[Stored data — start]

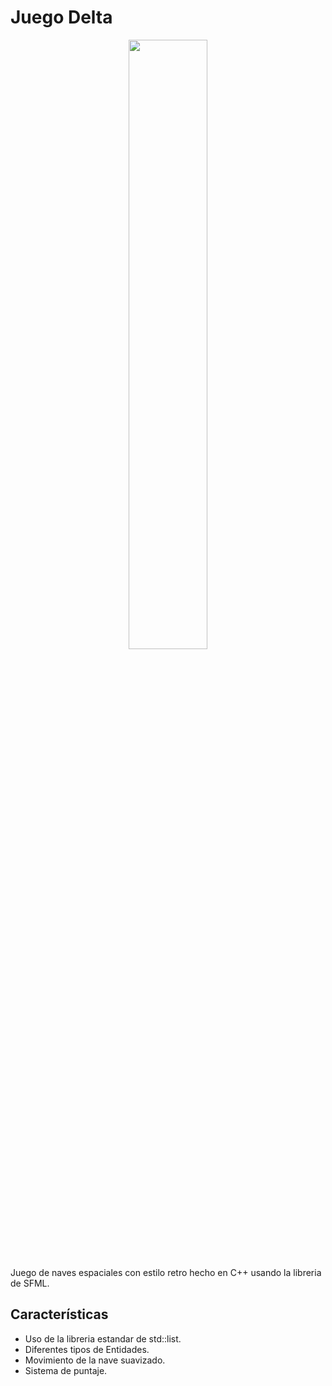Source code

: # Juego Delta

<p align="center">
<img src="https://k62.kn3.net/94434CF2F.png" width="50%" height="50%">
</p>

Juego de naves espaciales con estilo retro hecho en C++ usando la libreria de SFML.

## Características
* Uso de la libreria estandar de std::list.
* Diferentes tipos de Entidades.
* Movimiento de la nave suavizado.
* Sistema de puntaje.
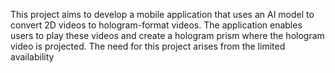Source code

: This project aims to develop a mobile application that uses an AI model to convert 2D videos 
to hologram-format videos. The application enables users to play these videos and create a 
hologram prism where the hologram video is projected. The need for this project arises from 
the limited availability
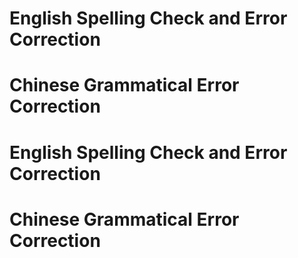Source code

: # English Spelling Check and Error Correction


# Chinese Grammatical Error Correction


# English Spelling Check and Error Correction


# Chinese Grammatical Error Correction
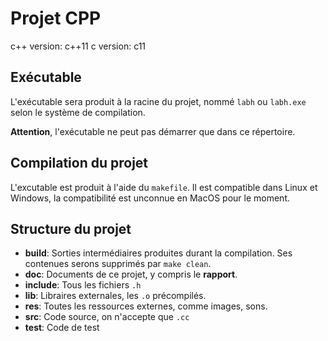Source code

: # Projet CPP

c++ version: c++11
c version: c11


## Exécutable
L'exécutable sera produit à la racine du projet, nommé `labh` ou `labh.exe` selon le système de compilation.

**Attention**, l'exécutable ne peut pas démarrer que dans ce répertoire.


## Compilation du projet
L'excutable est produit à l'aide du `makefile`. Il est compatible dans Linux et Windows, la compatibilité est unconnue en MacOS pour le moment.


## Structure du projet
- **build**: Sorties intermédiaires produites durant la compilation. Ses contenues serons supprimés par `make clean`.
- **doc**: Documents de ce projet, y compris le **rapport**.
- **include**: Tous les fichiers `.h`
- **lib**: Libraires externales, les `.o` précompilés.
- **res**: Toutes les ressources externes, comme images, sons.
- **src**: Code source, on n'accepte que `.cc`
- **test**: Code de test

[Stored data — finish]
[Stored data — start]

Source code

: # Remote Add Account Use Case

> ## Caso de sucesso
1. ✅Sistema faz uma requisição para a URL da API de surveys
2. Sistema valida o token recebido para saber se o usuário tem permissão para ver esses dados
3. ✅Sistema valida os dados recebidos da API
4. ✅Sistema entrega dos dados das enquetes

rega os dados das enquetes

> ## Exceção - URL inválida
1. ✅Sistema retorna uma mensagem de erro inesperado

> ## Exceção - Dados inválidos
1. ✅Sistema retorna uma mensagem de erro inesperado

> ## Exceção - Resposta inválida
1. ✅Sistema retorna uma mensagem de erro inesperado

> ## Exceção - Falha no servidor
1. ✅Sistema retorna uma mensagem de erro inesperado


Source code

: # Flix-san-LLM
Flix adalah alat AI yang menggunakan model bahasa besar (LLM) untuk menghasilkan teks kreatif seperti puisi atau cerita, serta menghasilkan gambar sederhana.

[Stored data — finish]
[Stored data — start]

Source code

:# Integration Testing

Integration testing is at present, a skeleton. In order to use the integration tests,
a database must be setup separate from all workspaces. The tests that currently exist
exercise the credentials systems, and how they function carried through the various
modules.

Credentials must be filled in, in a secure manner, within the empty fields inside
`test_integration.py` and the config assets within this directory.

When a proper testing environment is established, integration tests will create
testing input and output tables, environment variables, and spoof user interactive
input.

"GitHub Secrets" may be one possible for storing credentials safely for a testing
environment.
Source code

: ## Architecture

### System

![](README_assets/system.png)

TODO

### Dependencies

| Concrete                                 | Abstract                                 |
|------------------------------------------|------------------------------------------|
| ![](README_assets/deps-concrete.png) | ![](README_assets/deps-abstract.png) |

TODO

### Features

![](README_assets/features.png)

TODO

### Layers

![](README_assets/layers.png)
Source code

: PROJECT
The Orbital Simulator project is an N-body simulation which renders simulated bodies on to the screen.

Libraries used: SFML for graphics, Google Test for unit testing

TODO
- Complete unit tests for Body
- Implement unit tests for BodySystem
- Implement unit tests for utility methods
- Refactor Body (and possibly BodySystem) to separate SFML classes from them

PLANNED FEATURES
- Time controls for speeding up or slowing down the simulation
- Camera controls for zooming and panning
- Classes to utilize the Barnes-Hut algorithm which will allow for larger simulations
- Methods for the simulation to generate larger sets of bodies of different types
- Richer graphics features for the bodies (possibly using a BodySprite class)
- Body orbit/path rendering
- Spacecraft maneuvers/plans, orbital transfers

[Stored data — finish]

* [Exercise aim]: Read through the material above, and whenever a line contains "enquetes", copy it.

* [Exercise answer]:
4. ✅Sistema entrega dos dados das enquetes
rega os dados das enquetes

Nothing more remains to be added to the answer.